For many people neuron is a black-box with spikes-in and spikes-out transfer
function with some randomness thrown in; such people are more into exploring
applications of neural networks in machine-learning, image processing,
neuromorphic computations etc. etc. etc.. For others, especially those who
study memory and computation in brain; neuron is a hugely complex entity with
synapse, ion-channels, and dendrites (parts of neurons) doing complex signalling
at scales from few nano-meters to centimeter range, and few microseconds to
second scales.

To get a grip over such complexity, people are trying to model web of such
complex phenomenon across scales: nano-seconds to days, nano-meters to meter.
Thought time and spatial locations are usually employed scales, one can
definitely think of any abstract scale. Different disciplines -- physics,
biology, environment sciences -- takes on multiscale modelling might differ in
practise; which is natural given that this is an emerging domain.
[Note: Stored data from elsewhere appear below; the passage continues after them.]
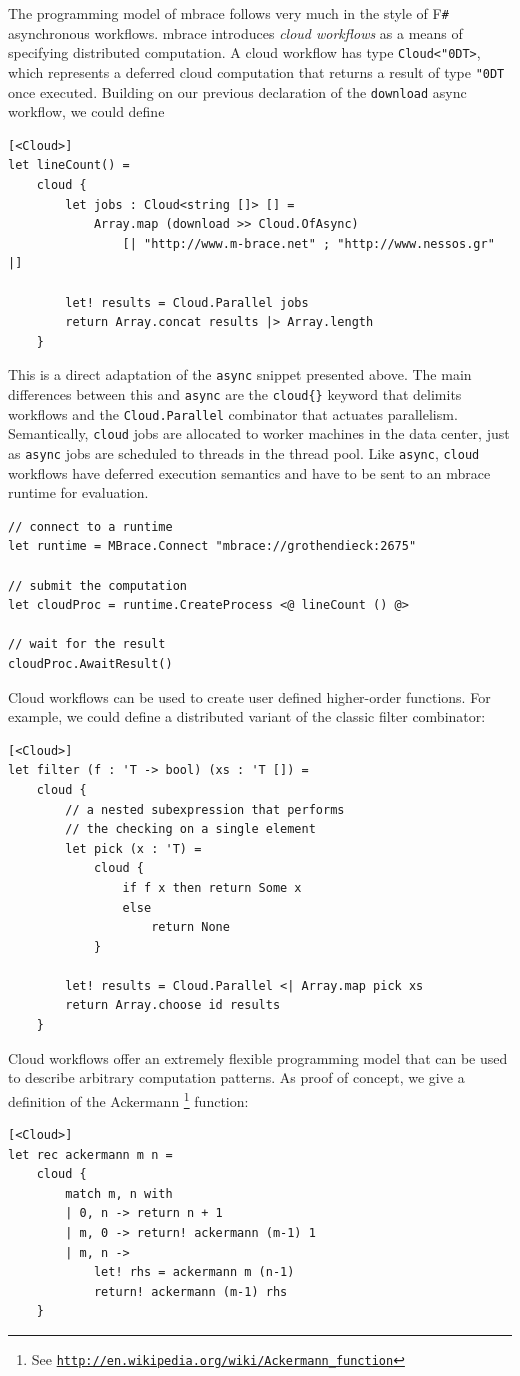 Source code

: \documentclass[9pt,a4paper]{article}
\newcommand{\mbrace}{mbrace}
\newcommand{\Mbrace}{\mbrace}
\newcommand{\fsharp}{F\texttt \#}
\newcommand{\samehref}[1]{\href{#1}{\texttt{#1}}}
\newcommand{\uq}{\char"0D}
\begin{document}
The programming model of \mbrace{} follows very much in the style of \fsharp{} 
asynchronous workflows. \Mbrace{} introduces \emph{cloud workflows}
as a means of specifying distributed computation.
A cloud workflow has type \texttt{Cloud<\uq{}T>}, which represents a
deferred cloud computation that returns a result of type \texttt{\uq{}T} once executed.
Building on our previous declaration of the \texttt{download} async workflow, we could define
\begin{lstlisting}
[<Cloud>]
let lineCount() = 
    cloud {
        let jobs : Cloud<string []> [] = 
            Array.map (download >> Cloud.OfAsync) 
                [| "http://www.m-brace.net" ; "http://www.nessos.gr" |]

        let! results = Cloud.Parallel jobs
        return Array.concat results |> Array.length
    }
\end{lstlisting}
This is a direct adaptation of the \texttt{async} snippet presented above.
The main differences between this and \texttt{async} 
are the \texttt{cloud\{\}} keyword that delimits workflows
and the \texttt{Cloud.Parallel} combinator that actuates parallelism.
Semantically, \texttt{cloud} jobs are allocated to worker machines in the data center, 
just as \texttt{async} jobs are scheduled to threads in the thread pool. 
Like \texttt{async}, \texttt{cloud} workflows have deferred execution semantics 
and have to be sent to an \mbrace{} runtime for evaluation.
\begin{lstlisting}
// connect to a runtime
let runtime = MBrace.Connect "mbrace://grothendieck:2675"

// submit the computation
let cloudProc = runtime.CreateProcess <@ lineCount () @>

// wait for the result
cloudProc.AwaitResult()
\end{lstlisting}
%
%
Cloud workflows can be used to create user defined higher-order functions. 
For example, we could define a distributed variant of the classic filter combinator:
\begin{lstlisting}
[<Cloud>]
let filter (f : 'T -> bool) (xs : 'T []) =
    cloud {
        // a nested subexpression that performs
        // the checking on a single element
        let pick (x : 'T) =
            cloud {
                if f x then return Some x
                else
                    return None
            }

        let! results = Cloud.Parallel <| Array.map pick xs
        return Array.choose id results
    }
\end{lstlisting}
%
%
Cloud workflows offer an extremely flexible programming model that can
be used to describe arbitrary computation patterns.
As proof of concept, we give a definition of the Ackermann%
\footnote{See \samehref{http://en.wikipedia.org/wiki/Ackermann\_function}} function:
\begin{lstlisting}
[<Cloud>]
let rec ackermann m n =
    cloud {
        match m, n with
        | 0, n -> return n + 1
        | m, 0 -> return! ackermann (m-1) 1
        | m, n ->
            let! rhs = ackermann m (n-1)
            return! ackermann (m-1) rhs
    }
\end{lstlisting}
%
\end{document}

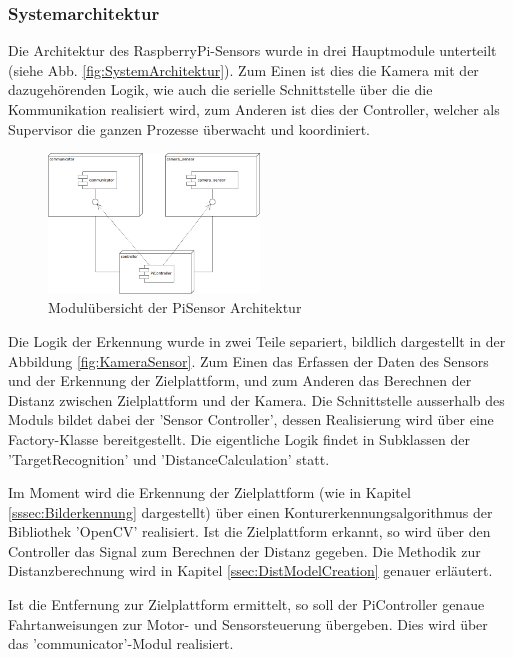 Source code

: \documentclass[a4paper]{report}
\begin{document}
\subsubsection{Systemarchitektur}
\label{sssec:SysArch}

Die Architektur des RaspberryPi-Sensors wurde in drei Hauptmodule unterteilt (siehe Abb. \ref{fig:SystemArchitektur}). Zum Einen ist dies die Kamera mit der dazugehörenden Logik, wie auch die serielle Schnittstelle über die die Kommunikation realisiert wird, zum Anderen ist dies der Controller, welcher als Supervisor die ganzen Prozesse überwacht und koordiniert.

\begin{figure}[h!]
	\centering
	\includegraphics[keepaspectratio,width=0.5\textwidth]{SystemArchitektur}
	\caption{Modulübersicht der PiSensor Architektur}
	\label{fig:PiSensorSystemArchitektur}
\end{figure}

Die Logik der Erkennung wurde in zwei Teile separiert, bildlich dargestellt in der Abbildung \ref{fig:KameraSensor}. Zum Einen das Erfassen der Daten des Sensors und der Erkennung der Zielplattform, und zum Anderen das Berechnen der Distanz zwischen Zielplattform und der Kamera. Die Schnittstelle ausserhalb des Moduls bildet dabei der 'Sensor Controller', dessen Realisierung wird über eine Factory-Klasse bereitgestellt. Die eigentliche Logik findet in Subklassen der 'TargetRecognition' und 'DistanceCalculation' statt.

Im Moment wird die Erkennung der Zielplattform (wie in Kapitel \ref{sssec:Bilderkennung} dargestellt) über einen Kontur\-erkennungs\-algorithmus der Bibliothek 'OpenCV' realisiert. Ist die Zielplattform erkannt, so wird über den Controller das Signal zum Berechnen der Distanz gegeben. Die Methodik zur Distanzberechnung wird in Kapitel \ref{ssec:DistModelCreation} genauer erläutert.

Ist die Entfernung zur Zielplattform ermittelt, so soll der PiController genaue Fahrtanweisungen zur Motor- und Sensorsteuerung übergeben. Dies wird über das 'communicator'-Modul realisiert.
\end{document}

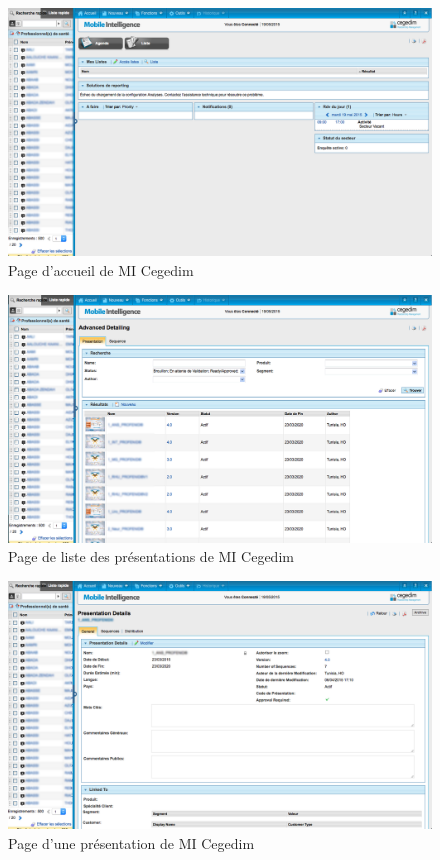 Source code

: \documentclass[12pt, ChapStyle1, oneside]{./Styles/Dea_Gsm}
\begin{document}
\begin{figure}[H]
    \centering
    \includegraphics[width=5.5in]{cegedim/web1}
    \caption{Page d'accueil de MI Cegedim}
    \label{Scrum}
\end{figure}

\begin{figure}[H]
    \centering
    \includegraphics[width=5.5in]{cegedim/web2}
    \caption{Page de liste des présentations de MI Cegedim}
    \label{Scrum}
\end{figure}

\begin{figure}[H]
    \centering
    \includegraphics[width=5.5in]{cegedim/web3}
    \caption{Page d'une présentation de MI Cegedim}
    \label{Scrum}
\end{figure}
\end{document}
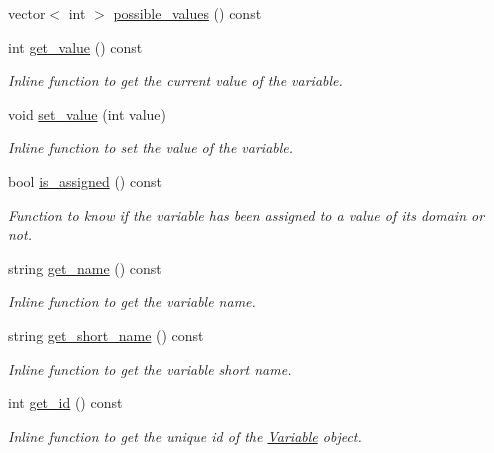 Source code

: \begin{DoxyCompactItemize}
vector$<$ int $>$ \hyperlink{classghost_1_1Variable_ab303d5c4c3c79cc5015e1f9df9fd9b76}{possible\-\_\-values} () const 
\item 
int \hyperlink{classghost_1_1Variable_a7bdebf8b2a369f337690ac38ece31793}{get\-\_\-value} () const 
\begin{DoxyCompactList}\small\item\em Inline function to get the current value of the variable. \end{DoxyCompactList}\item 
void \hyperlink{classghost_1_1Variable_a06f6c296986a017e1713961b4d763b0c}{set\-\_\-value} (int value)
\begin{DoxyCompactList}\small\item\em Inline function to set the value of the variable. \end{DoxyCompactList}\item 
bool \hyperlink{classghost_1_1Variable_a94d17cc057be3d1a3ff08a0d9e4b03e3}{is\-\_\-assigned} () const 
\begin{DoxyCompactList}\small\item\em Function to know if the variable has been assigned to a value of its domain or not. \end{DoxyCompactList}\item 
string \hyperlink{classghost_1_1Variable_a70c22841aa8d0ebe75eea92f1831c126}{get\-\_\-name} () const 
\begin{DoxyCompactList}\small\item\em Inline function to get the variable name. \end{DoxyCompactList}\item 
string \hyperlink{classghost_1_1Variable_a993e65196f2bcd0e5e5f4453736e36c5}{get\-\_\-short\-\_\-name} () const 
\begin{DoxyCompactList}\small\item\em Inline function to get the variable short name. \end{DoxyCompactList}\item 
int \hyperlink{classghost_1_1Variable_adc5da5dedaa3d47a5eb4092b08c3f77c}{get\-\_\-id} () const 
\begin{DoxyCompactList}\small\item\em Inline function to get the unique id of the \hyperlink{classghost_1_1Variable}{Variable} object. \end{DoxyCompactList}\end{DoxyCompactItemize}
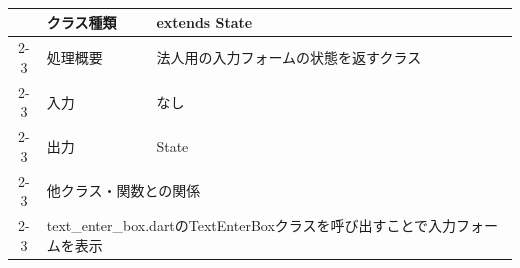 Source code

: \begin{table}[H]
\begin{tabular}{|c|l|l|}
                          & クラス種類                                                                             & extends State                                           \\ \cline{2-3}
                          & 処理概要                                                                              & \multicolumn{1}{p{12cm}|}{法人用の入力フォームの状態を返すクラス}          \\ \cline{2-3}
                          & 入力                                                                                & なし                                                      \\ \cline{2-3}
                          & 出力                                                                                & State                                                   \\ \cline{2-3}
                          & \multicolumn{2}{l|}{他クラス・関数との関係}                                                                                                            \\ \cline{2-3}
                          & \multicolumn{2}{p{14cm}|}{text\_enter\_box.dartのTextEnterBoxクラスを呼び出すことで入力フォームを表示}                                                           \\ \hline
  \end{tabular}
\end{table}\par
\ \par
\ \par
\ \par

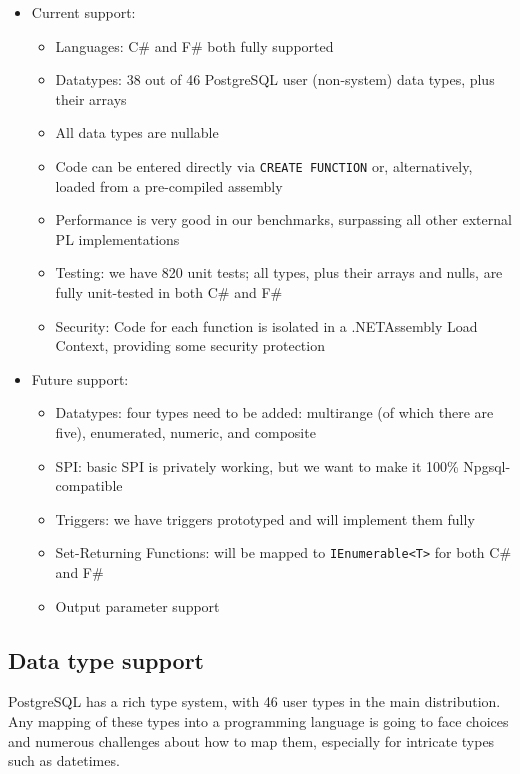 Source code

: \documentclass[sigconf,techreport,authorversion,nonacm]{acmart}
\newcommand{\dotnet}{.NET}
\begin{document}
\begin{itemize}[itemsep=0pt]
    \item Current support:
        \begin{itemize}
            \item Languages: C\# and F\# both fully supported
            \item Datatypes: 38 out of 46 PostgreSQL user (non-system) data types, plus their arrays
            \item All data types are nullable
            \item Code can be entered directly via \texttt{CREATE FUNCTION} or, alternatively, loaded from a pre-compiled assembly
            \item Performance is very good in our benchmarks, surpassing all other external PL implementations
            \item Testing: we have 820 unit tests; all types, plus their arrays and nulls, are fully unit-tested in both C\# and F\#
            \item Security: Code for each function is isolated in a \dotnet Assembly Load Context, providing some security protection
        \end{itemize}
    \item Future support:
        \begin{itemize}
            \item Datatypes: four types need to be added: multirange (of which there are five), enumerated, numeric, and composite
            \item SPI: basic SPI is privately working, but we want to make it 100\% Npgsql-compatible
            \item Triggers: we have triggers prototyped and will implement them fully
            \item Set-Returning Functions: will be mapped to \texttt{IEnumerable<T>} for both C\# and F\#
            \item Output parameter support
    \end{itemize}
\end{itemize}

\subsection{Data type support}

PostgreSQL has a rich type system, with 46 user types in the main
distribution. Any mapping of these types into a programming language
is going to face choices and numerous challenges about how to map
them, especially for intricate types such as datetimes.
\end{document}
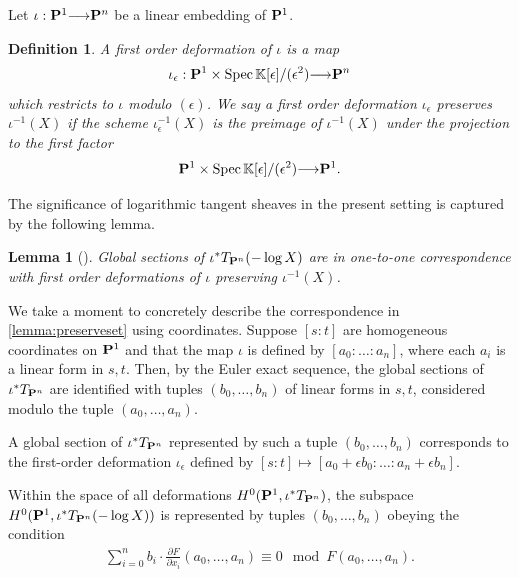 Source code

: \documentclass[12pt,reqno]{amsart}
\theoremstyle{plain}
\newtheorem{lemma}[theorem]{Lemma}
\newtheorem{definition}[theorem]{Definition}
\theoremstyle{remark}
\numberwithin{equation}{section}
\renewcommand{\k}{k}
\renewcommand{\to}{{\longrightarrow}}
\renewcommand {\P}{{\bf P}}
\numberwithin{equation}{section}
\renewcommand{\k}{\mathbb K}
\newcommand{\Spec}{{\text{\rm Spec}\,}}
\begin{document}
Let $\iota: \P^{1} \to \P^{n}$ be a linear embedding of $\P^{1}$.
\begin{definition}
  \label{def:deformation}
  A {\sl first order deformation} of $\iota$ is a map
\begin{align}
\iota_{\epsilon}: \P^{1} \times \Spec \k[\epsilon]/(\epsilon^{2}) \to
  \P^{n}
\end{align}
which restricts to $\iota$ modulo $(\epsilon)$. We say a first order
deformation $\iota_{\epsilon}$ {\sl preserves $\iota^{-1}(X)$} if the
scheme $\iota_{\epsilon}^{-1}(X)$ is the preimage of $\iota^{-1}(X)$
under the projection to the first factor
\[\P^{1} \times \Spec \k[\epsilon]/(\epsilon^{2}) \to \P^{1}.\]
\end{definition}

The significance of logarithmic tangent sheaves in the present setting
is captured by the following lemma.

\begin{lemma}[{\cite[Lemma 2.1]{PRT20}}]
  \label{lemma:preserveset} Global sections of
  $\iota^{*}T_{\P^{n}}(- \log X)$ are in one-to-one correspondence
  with first order deformations of $\iota$ preserving $\iota^{-1}(X)$.
\end{lemma}


We take a moment to concretely describe the correspondence in
\autoref{lemma:preserveset} using coordinates.  Suppose $[s:t]$ are
homogeneous coordinates on $\P^1$ and that the map $\iota$ is defined
by $[a_0: \hdots : a_n]$, where each $a_i$ is a linear form in $s,t$.
Then, by the Euler exact sequence, the global sections of
$\iota^{*}T_{\P^{n}}$ are identified with tuples $(b_0, \dots, b_n)$
of linear forms in $s,t$, considered modulo the tuple
$(a_0, \dots, a_n)$.

A global section of $\iota^{*}T_{\P^{n}}$ represented by such a tuple
$(b_0, \dots, b_n)$ corresponds to the first-order deformation
$\iota_{\epsilon}$ defined by
$[s:t] \mapsto [a_0 + \epsilon b_0 : \hdots : a_n + \epsilon b_n]$.

Within the space of all deformations
$H^{0}(\P^{1},\iota^{*}T_{\P^{n}})$, the subspace
$H^{0}(\P^{1},\iota^{*}T_{\P^{n}}(- \log X))$ is represented by tuples
$(b_0, \dots, b_n)$ obeying the condition
\begin{align}
  \label{eq:eulersyz}
  \sum \limits_{i=0}^{n} b_i \cdot \frac{\partial F}{\partial x_{i}}(a_0, \dots, a_{n}) \equiv 0 \mod F(a_0, \dots, a_n).
\end{align}
\end{document}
Various tools exists for neural simulations: genesis (legacy), neuron (most
popular), python-brian (easiest to use and slowest), MOOSE are to name some.
Genesis is almost abandoned now, Neuron is actively built and used. MOOSE was
the fork of genesis which is now a complete standalone simulator with
capabilities to do fine-grain simulator of synapses. It can work with GPU and
openMPI. MOOSE comes with python bindings for scripting and a alpha GUI for
chemical modelling.

If someone wants to use or try out MOOSE, details along with documentation can
be found here http://moose.ncbs.res.in .

Packages can be found at following places:

1. For ubuntu (>= 12.04 (LTS))

$ sudo -E add-apt-repository ppa:dilawar/moose
$ sudo apt-get update
$ sudo apt-get install moose-gui moose-python

You should be able to `import moose` into python. Package moose-gui is bulky and
can be dropped if interested only in python bindings.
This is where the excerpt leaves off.